*Records to use*
▽
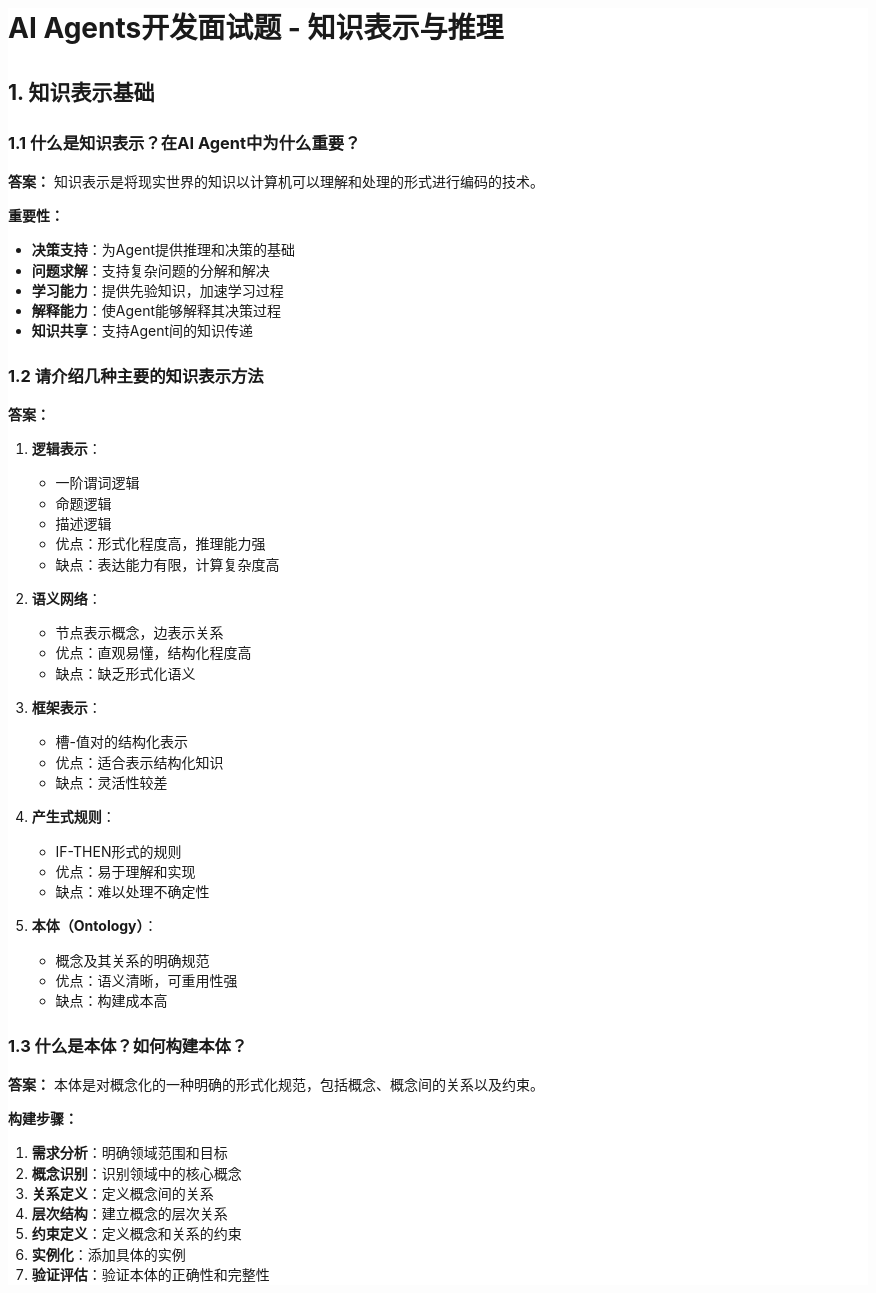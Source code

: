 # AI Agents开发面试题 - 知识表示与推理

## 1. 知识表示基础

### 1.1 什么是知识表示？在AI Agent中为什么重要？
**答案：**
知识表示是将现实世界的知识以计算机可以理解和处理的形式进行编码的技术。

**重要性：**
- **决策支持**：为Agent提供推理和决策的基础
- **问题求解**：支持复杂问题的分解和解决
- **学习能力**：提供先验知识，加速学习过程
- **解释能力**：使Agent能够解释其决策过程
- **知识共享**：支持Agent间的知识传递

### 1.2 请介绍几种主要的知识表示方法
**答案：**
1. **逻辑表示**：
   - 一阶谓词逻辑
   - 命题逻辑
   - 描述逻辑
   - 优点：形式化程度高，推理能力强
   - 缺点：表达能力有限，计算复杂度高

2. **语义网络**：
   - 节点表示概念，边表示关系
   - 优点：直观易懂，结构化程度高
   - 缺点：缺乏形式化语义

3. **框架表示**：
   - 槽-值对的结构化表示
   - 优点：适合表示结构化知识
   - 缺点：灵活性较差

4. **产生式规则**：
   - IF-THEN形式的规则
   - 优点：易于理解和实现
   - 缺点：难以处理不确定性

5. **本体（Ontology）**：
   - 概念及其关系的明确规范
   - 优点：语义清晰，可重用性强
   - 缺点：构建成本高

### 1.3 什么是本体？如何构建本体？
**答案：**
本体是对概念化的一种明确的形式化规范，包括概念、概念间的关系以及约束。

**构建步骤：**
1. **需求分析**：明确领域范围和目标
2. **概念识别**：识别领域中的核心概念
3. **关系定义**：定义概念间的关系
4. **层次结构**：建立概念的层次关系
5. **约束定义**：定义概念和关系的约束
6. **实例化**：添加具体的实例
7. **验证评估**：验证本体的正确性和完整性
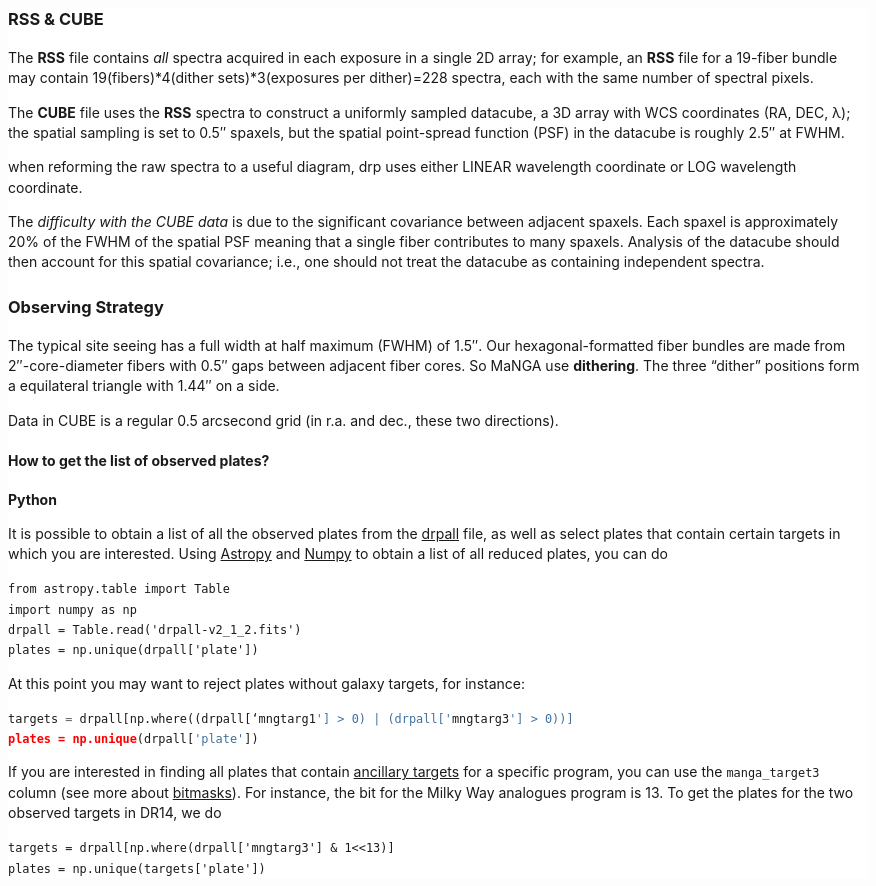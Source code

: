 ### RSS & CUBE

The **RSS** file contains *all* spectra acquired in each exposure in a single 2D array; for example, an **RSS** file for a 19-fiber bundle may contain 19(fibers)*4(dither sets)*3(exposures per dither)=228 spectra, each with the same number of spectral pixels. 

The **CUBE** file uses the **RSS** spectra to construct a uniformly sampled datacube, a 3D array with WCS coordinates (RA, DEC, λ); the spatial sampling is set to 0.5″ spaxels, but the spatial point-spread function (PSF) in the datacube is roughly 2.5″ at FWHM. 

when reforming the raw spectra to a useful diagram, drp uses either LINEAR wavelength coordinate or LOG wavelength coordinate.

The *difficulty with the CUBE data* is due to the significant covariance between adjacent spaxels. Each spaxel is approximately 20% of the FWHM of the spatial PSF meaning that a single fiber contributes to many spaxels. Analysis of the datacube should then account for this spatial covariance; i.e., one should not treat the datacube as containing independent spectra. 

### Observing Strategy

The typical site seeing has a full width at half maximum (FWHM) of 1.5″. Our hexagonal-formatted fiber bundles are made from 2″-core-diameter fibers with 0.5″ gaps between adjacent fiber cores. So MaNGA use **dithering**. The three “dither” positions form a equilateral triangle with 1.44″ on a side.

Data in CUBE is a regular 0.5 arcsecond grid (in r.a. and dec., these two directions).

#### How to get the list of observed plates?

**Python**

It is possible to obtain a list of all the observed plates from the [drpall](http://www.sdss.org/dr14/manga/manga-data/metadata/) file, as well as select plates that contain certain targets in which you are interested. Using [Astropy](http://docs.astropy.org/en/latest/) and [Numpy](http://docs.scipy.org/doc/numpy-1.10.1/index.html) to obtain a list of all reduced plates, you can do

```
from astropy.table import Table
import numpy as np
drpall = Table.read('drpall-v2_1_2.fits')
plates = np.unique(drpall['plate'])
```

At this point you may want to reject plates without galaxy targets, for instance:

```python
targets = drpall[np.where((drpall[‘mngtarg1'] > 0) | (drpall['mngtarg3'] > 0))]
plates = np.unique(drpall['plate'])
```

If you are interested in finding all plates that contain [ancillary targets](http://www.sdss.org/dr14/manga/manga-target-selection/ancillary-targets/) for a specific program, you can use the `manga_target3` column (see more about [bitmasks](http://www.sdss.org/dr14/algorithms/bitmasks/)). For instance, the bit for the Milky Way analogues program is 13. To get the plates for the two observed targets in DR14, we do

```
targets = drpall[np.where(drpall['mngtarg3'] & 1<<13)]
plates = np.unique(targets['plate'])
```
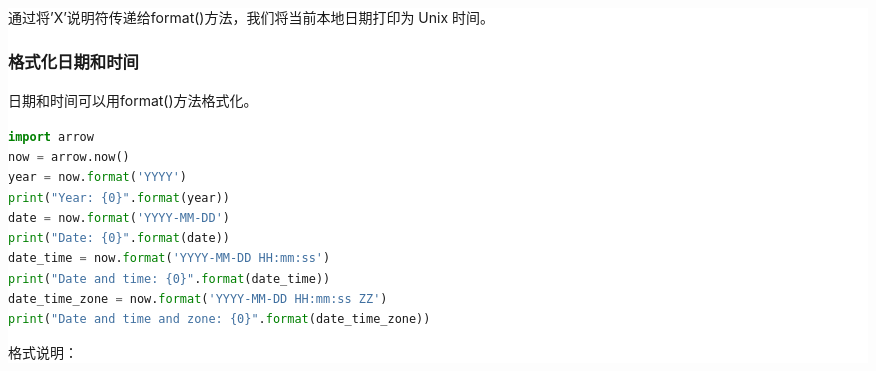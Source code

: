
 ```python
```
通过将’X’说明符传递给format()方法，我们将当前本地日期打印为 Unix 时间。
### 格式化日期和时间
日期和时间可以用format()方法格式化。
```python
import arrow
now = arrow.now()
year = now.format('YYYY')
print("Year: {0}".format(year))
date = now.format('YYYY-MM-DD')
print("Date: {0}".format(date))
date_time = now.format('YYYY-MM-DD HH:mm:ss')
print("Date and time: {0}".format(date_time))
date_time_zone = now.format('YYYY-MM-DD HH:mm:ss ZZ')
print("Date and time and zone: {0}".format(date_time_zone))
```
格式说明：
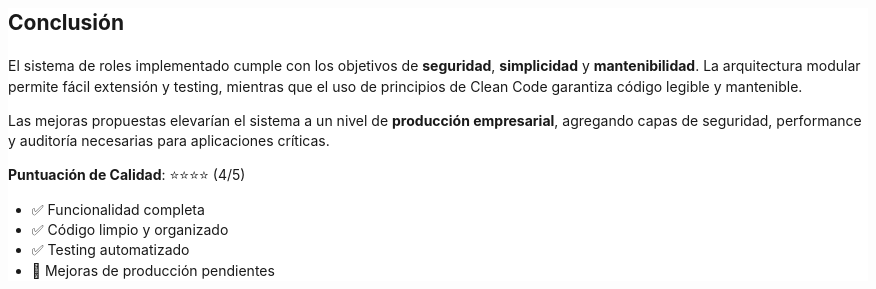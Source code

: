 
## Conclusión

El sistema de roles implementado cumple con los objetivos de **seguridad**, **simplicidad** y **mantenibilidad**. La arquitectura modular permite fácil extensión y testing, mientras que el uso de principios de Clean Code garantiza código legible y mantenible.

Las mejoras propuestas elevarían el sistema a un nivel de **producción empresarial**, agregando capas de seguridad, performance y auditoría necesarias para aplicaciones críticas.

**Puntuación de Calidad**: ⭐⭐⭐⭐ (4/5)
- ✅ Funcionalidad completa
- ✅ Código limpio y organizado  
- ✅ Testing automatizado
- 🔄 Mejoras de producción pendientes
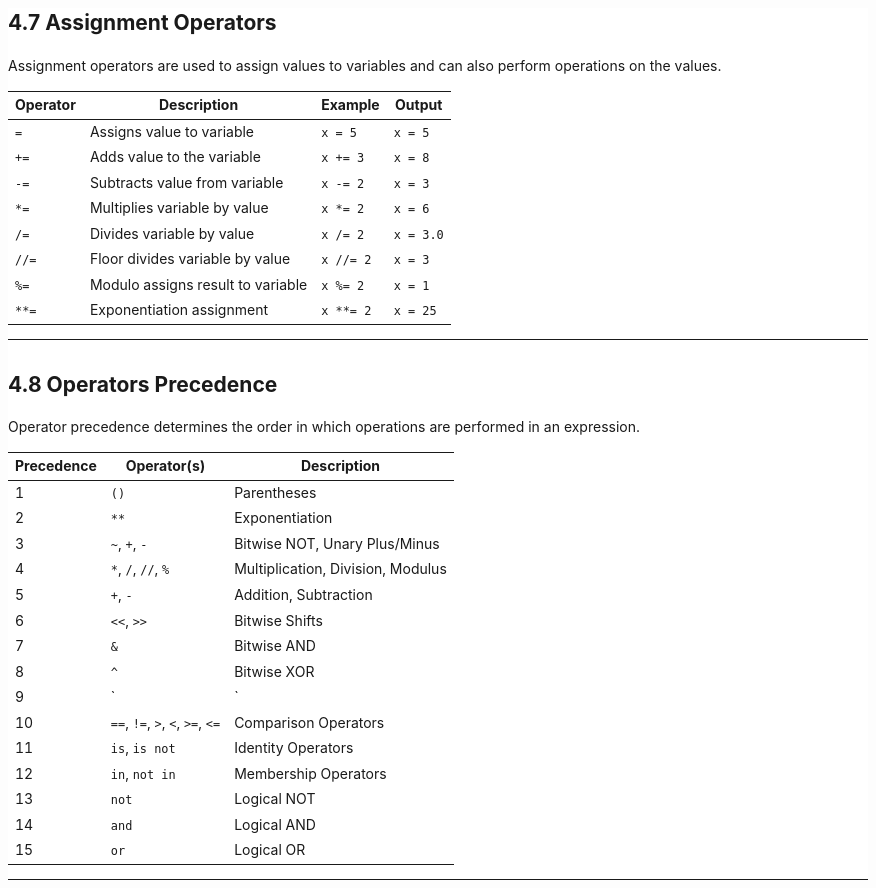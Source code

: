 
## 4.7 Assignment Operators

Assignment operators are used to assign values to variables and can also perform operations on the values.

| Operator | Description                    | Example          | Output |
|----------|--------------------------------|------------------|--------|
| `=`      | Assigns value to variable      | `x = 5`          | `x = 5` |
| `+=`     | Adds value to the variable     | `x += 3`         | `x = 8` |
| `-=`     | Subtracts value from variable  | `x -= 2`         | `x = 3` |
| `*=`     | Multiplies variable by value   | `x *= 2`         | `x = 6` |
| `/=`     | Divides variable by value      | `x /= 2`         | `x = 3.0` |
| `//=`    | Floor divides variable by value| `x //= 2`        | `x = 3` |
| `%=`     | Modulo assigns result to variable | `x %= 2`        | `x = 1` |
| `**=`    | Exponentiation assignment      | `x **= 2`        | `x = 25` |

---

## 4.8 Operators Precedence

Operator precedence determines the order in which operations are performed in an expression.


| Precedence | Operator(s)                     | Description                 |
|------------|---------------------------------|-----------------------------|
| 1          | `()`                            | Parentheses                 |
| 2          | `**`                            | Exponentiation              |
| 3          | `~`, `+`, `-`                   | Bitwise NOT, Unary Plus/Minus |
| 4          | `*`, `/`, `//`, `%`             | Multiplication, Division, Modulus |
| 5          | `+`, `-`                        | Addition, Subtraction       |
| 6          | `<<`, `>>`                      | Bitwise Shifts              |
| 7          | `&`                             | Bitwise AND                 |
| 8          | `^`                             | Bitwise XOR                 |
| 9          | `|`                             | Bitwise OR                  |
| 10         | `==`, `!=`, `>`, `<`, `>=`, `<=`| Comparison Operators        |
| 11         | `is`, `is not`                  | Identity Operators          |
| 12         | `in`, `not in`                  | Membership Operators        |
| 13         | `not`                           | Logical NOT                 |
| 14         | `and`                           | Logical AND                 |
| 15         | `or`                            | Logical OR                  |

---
△
*Exercise brief*
Pictures are not part of the copy. Return every record exactly.

*Task solution*
Source code

: # AI Agents开发面试题 - 知识表示与推理

## 1. 知识表示基础

### 1.1 什么是知识表示？在AI Agent中为什么重要？
**答案：**
知识表示是将现实世界的知识以计算机可以理解和处理的形式进行编码的技术。

**重要性：**
- **决策支持**：为Agent提供推理和决策的基础
- **问题求解**：支持复杂问题的分解和解决
- **学习能力**：提供先验知识，加速学习过程
- **解释能力**：使Agent能够解释其决策过程
- **知识共享**：支持Agent间的知识传递

### 1.2 请介绍几种主要的知识表示方法
**答案：**
1. **逻辑表示**：
   - 一阶谓词逻辑
   - 命题逻辑
   - 描述逻辑
   - 优点：形式化程度高，推理能力强
   - 缺点：表达能力有限，计算复杂度高

2. **语义网络**：
   - 节点表示概念，边表示关系
   - 优点：直观易懂，结构化程度高
   - 缺点：缺乏形式化语义

3. **框架表示**：
   - 槽-值对的结构化表示
   - 优点：适合表示结构化知识
   - 缺点：灵活性较差

4. **产生式规则**：
   - IF-THEN形式的规则
   - 优点：易于理解和实现
   - 缺点：难以处理不确定性

5. **本体（Ontology）**：
   - 概念及其关系的明确规范
   - 优点：语义清晰，可重用性强
   - 缺点：构建成本高

### 1.3 什么是本体？如何构建本体？
**答案：**
本体是对概念化的一种明确的形式化规范，包括概念、概念间的关系以及约束。

**构建步骤：**
1. **需求分析**：明确领域范围和目标
2. **概念识别**：识别领域中的核心概念
3. **关系定义**：定义概念间的关系
4. **层次结构**：建立概念的层次关系
5. **约束定义**：定义概念和关系的约束
6. **实例化**：添加具体的实例
7. **验证评估**：验证本体的正确性和完整性
Source code

: ### RSS & CUBE

The **RSS** file contains *all* spectra acquired in each exposure in a single 2D array; for example, an **RSS** file for a 19-fiber bundle may contain 19(fibers)*4(dither sets)*3(exposures per dither)=228 spectra, each with the same number of spectral pixels. 

The **CUBE** file uses the **RSS** spectra to construct a uniformly sampled datacube, a 3D array with WCS coordinates (RA, DEC, λ); the spatial sampling is set to 0.5″ spaxels, but the spatial point-spread function (PSF) in the datacube is roughly 2.5″ at FWHM. 

when reforming the raw spectra to a useful diagram, drp uses either LINEAR wavelength coordinate or LOG wavelength coordinate.

The *difficulty with the CUBE data* is due to the significant covariance between adjacent spaxels. Each spaxel is approximately 20% of the FWHM of the spatial PSF meaning that a single fiber contributes to many spaxels. Analysis of the datacube should then account for this spatial covariance; i.e., one should not treat the datacube as containing independent spectra. 

### Observing Strategy

The typical site seeing has a full width at half maximum (FWHM) of 1.5″. Our hexagonal-formatted fiber bundles are made from 2″-core-diameter fibers with 0.5″ gaps between adjacent fiber cores. So MaNGA use **dithering**. The three “dither” positions form a equilateral triangle with 1.44″ on a side.

Data in CUBE is a regular 0.5 arcsecond grid (in r.a. and dec., these two directions).

#### How to get the list of observed plates?

**Python**

It is possible to obtain a list of all the observed plates from the [drpall](http://www.sdss.org/dr14/manga/manga-data/metadata/) file, as well as select plates that contain certain targets in which you are interested. Using [Astropy](http://docs.astropy.org/en/latest/) and [Numpy](http://docs.scipy.org/doc/numpy-1.10.1/index.html) to obtain a list of all reduced plates, you can do

```
from astropy.table import Table
import numpy as np
drpall = Table.read('drpall-v2_1_2.fits')
plates = np.unique(drpall['plate'])
```

At this point you may want to reject plates without galaxy targets, for instance:

```python
targets = drpall[np.where((drpall[‘mngtarg1'] > 0) | (drpall['mngtarg3'] > 0))]
plates = np.unique(drpall['plate'])
```

If you are interested in finding all plates that contain [ancillary targets](http://www.sdss.org/dr14/manga/manga-target-selection/ancillary-targets/) for a specific program, you can use the `manga_target3` column (see more about [bitmasks](http://www.sdss.org/dr14/algorithms/bitmasks/)). For instance, the bit for the Milky Way analogues program is 13. To get the plates for the two observed targets in DR14, we do

```
targets = drpall[np.where(drpall['mngtarg3'] & 1<<13)]
plates = np.unique(targets['plate'])
```
Source code

:
 ```python
```
通过将’X’说明符传递给format()方法，我们将当前本地日期打印为 Unix 时间。
### 格式化日期和时间
日期和时间可以用format()方法格式化。
```python
import arrow
now = arrow.now()
year = now.format('YYYY')
print("Year: {0}".format(year))
date = now.format('YYYY-MM-DD')
print("Date: {0}".format(date))
date_time = now.format('YYYY-MM-DD HH:mm:ss')
print("Date and time: {0}".format(date_time))
date_time_zone = now.format('YYYY-MM-DD HH:mm:ss ZZ')
print("Date and time and zone: {0}".format(date_time_zone))
```
格式说明：
Source code

: 
## Conclusión

El sistema de roles implementado cumple con los objetivos de **seguridad**, **simplicidad** y **mantenibilidad**. La arquitectura modular permite fácil extensión y testing, mientras que el uso de principios de Clean Code garantiza código legible y mantenible.

Las mejoras propuestas elevarían el sistema a un nivel de **producción empresarial**, agregando capas de seguridad, performance y auditoría necesarias para aplicaciones críticas.

**Puntuación de Calidad**: ⭐⭐⭐⭐ (4/5)
- ✅ Funcionalidad completa
- ✅ Código limpio y organizado  
- ✅ Testing automatizado
- 🔄 Mejoras de producción pendientes
Source code

: 
## 4.7 Assignment Operators

Assignment operators are used to assign values to variables and can also perform operations on the values.

| Operator | Description                    | Example          | Output |
|----------|--------------------------------|------------------|--------|
| `=`      | Assigns value to variable      | `x = 5`          | `x = 5` |
| `+=`     | Adds value to the variable     | `x += 3`         | `x = 8` |
| `-=`     | Subtracts value from variable  | `x -= 2`         | `x = 3` |
| `*=`     | Multiplies variable by value   | `x *= 2`         | `x = 6` |
| `/=`     | Divides variable by value      | `x /= 2`         | `x = 3.0` |
| `//=`    | Floor divides variable by value| `x //= 2`        | `x = 3` |
| `%=`     | Modulo assigns result to variable | `x %= 2`        | `x = 1` |
| `**=`    | Exponentiation assignment      | `x **= 2`        | `x = 25` |

---

## 4.8 Operators Precedence

Operator precedence determines the order in which operations are performed in an expression.


| Precedence | Operator(s)                     | Description                 |
|------------|---------------------------------|-----------------------------|
| 1          | `()`                            | Parentheses                 |
| 2          | `**`                            | Exponentiation              |
| 3          | `~`, `+`, `-`                   | Bitwise NOT, Unary Plus/Minus |
| 4          | `*`, `/`, `//`, `%`             | Multiplication, Division, Modulus |
| 5          | `+`, `-`                        | Addition, Subtraction       |
| 6          | `<<`, `>>`                      | Bitwise Shifts              |
| 7          | `&`                             | Bitwise AND                 |
| 8          | `^`                             | Bitwise XOR                 |
| 9          | `|`                             | Bitwise OR                  |
| 10         | `==`, `!=`, `>`, `<`, `>=`, `<=`| Comparison Operators        |
| 11         | `is`, `is not`                  | Identity Operators          |
| 12         | `in`, `not in`                  | Membership Operators        |
| 13         | `not`                           | Logical NOT                 |
| 14         | `and`                           | Logical AND                 |
| 15         | `or`                            | Logical OR                  |

---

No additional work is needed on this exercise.